*** Opening STORED DATA ***

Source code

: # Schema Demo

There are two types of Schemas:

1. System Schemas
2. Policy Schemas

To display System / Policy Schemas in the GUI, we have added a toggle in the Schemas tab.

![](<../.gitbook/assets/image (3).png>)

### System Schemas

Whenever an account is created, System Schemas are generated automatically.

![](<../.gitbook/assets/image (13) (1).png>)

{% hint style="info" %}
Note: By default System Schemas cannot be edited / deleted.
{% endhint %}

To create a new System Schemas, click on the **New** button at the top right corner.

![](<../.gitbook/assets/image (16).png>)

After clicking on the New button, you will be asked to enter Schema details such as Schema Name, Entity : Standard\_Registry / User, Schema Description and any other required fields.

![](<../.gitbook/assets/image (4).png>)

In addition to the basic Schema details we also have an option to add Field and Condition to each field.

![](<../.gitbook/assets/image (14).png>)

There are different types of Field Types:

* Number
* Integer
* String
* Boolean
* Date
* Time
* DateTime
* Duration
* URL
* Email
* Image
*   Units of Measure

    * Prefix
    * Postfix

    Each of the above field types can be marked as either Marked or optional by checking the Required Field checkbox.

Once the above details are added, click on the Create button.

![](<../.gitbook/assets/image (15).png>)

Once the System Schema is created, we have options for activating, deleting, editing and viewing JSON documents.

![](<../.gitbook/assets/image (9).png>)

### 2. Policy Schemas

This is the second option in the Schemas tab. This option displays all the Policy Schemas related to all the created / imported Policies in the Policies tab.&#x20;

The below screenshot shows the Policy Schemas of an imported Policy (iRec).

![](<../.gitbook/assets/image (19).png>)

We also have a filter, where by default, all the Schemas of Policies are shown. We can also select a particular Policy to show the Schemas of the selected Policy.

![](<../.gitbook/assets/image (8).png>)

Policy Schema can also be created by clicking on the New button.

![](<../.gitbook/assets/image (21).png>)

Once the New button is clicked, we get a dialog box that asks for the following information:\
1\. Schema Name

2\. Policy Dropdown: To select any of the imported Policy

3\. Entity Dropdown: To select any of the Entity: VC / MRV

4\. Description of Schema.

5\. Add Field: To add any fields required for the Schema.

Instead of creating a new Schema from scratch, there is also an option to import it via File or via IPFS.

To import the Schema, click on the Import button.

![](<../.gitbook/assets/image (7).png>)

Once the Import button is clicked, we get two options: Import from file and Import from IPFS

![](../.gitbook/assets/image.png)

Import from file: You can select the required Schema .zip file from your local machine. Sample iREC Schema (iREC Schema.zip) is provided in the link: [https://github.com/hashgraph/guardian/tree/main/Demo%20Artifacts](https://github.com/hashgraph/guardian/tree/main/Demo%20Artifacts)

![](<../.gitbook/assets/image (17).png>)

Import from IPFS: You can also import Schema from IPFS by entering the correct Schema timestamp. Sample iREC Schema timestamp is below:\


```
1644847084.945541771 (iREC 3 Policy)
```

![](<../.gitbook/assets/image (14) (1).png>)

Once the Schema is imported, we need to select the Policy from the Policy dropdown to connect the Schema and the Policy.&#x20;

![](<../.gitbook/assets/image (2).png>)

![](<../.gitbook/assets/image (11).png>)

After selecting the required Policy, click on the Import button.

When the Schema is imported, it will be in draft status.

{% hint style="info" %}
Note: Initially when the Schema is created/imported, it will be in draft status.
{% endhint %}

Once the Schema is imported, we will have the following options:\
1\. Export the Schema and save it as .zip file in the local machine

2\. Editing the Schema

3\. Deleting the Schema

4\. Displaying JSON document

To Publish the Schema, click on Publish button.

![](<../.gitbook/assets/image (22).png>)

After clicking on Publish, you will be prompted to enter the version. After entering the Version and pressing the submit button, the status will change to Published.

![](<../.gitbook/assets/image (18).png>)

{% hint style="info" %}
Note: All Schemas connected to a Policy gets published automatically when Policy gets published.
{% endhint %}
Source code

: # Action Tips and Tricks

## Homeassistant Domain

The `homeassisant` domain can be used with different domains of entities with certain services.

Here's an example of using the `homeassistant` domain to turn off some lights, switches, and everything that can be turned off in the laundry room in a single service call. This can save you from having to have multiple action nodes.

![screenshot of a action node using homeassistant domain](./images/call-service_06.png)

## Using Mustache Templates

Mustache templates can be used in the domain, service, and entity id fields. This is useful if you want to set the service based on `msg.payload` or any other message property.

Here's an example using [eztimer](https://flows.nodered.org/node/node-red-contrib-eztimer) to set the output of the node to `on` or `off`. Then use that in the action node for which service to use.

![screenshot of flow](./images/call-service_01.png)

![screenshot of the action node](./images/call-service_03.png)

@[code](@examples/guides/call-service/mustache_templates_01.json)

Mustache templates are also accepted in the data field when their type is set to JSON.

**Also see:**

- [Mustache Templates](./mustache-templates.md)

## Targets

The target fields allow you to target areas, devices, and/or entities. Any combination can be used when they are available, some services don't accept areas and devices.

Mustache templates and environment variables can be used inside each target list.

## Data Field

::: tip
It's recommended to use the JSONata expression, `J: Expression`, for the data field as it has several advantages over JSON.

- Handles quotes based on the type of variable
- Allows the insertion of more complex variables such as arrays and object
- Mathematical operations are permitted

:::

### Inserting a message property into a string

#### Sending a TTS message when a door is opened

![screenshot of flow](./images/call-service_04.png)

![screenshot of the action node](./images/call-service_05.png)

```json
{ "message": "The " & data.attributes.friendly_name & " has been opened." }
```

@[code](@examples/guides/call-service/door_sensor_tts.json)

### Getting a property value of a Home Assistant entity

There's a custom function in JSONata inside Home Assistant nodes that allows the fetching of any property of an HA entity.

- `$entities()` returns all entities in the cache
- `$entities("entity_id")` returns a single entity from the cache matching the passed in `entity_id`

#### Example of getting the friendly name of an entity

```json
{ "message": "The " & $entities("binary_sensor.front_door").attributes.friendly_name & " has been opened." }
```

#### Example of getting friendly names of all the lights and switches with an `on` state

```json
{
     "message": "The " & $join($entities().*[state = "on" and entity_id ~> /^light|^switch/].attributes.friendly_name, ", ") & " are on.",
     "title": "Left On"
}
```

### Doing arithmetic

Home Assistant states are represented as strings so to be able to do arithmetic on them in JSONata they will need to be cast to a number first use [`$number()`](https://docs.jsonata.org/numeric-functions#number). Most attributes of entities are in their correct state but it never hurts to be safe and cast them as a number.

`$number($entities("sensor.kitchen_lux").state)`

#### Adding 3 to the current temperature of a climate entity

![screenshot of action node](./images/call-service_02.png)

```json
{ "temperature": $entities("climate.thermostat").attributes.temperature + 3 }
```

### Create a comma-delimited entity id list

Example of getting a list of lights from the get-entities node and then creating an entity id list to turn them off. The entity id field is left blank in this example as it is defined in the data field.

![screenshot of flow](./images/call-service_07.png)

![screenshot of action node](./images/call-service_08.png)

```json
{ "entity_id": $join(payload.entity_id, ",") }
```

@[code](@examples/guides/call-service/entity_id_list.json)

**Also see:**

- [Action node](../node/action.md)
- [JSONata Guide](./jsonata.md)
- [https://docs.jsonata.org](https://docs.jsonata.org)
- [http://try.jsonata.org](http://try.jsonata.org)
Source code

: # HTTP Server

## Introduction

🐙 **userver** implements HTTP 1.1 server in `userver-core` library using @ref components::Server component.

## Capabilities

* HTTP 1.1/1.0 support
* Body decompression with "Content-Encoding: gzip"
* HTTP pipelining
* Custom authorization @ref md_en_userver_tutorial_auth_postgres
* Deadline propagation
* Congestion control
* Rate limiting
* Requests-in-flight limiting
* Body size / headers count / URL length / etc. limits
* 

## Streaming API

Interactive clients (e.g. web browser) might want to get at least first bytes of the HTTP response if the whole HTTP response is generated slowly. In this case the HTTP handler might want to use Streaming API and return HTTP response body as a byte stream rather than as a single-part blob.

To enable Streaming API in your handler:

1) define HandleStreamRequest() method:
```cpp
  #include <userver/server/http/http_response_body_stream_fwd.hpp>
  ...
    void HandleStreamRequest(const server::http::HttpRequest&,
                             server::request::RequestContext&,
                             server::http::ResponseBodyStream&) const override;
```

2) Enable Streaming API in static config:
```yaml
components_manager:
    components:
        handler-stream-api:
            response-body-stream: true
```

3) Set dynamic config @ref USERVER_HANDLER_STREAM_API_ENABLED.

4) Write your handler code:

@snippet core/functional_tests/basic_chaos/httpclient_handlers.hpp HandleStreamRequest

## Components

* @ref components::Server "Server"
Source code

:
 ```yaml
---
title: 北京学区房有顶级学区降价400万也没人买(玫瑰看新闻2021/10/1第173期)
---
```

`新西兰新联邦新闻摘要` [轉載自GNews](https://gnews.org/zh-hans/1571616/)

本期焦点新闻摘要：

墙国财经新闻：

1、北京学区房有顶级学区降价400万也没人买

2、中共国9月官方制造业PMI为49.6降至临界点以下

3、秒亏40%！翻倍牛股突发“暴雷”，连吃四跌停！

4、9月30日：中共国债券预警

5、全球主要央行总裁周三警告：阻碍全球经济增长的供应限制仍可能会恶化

*** Closing STORED DATA ***

● **YOUR GOAL**: Pick from the records each line that contains the word "Demo" and show it.

● **ANSWER TO THE PROBLEM**:
: # Schema Demo
Import from file: You can select the required Schema .zip file from your local machine. Sample iREC Schema (iREC Schema.zip) is provided in the link: [https://github.com/hashgraph/guardian/tree/main/Demo%20Artifacts](https://github.com/hashgraph/guardian/tree/main/Demo%20Artifacts)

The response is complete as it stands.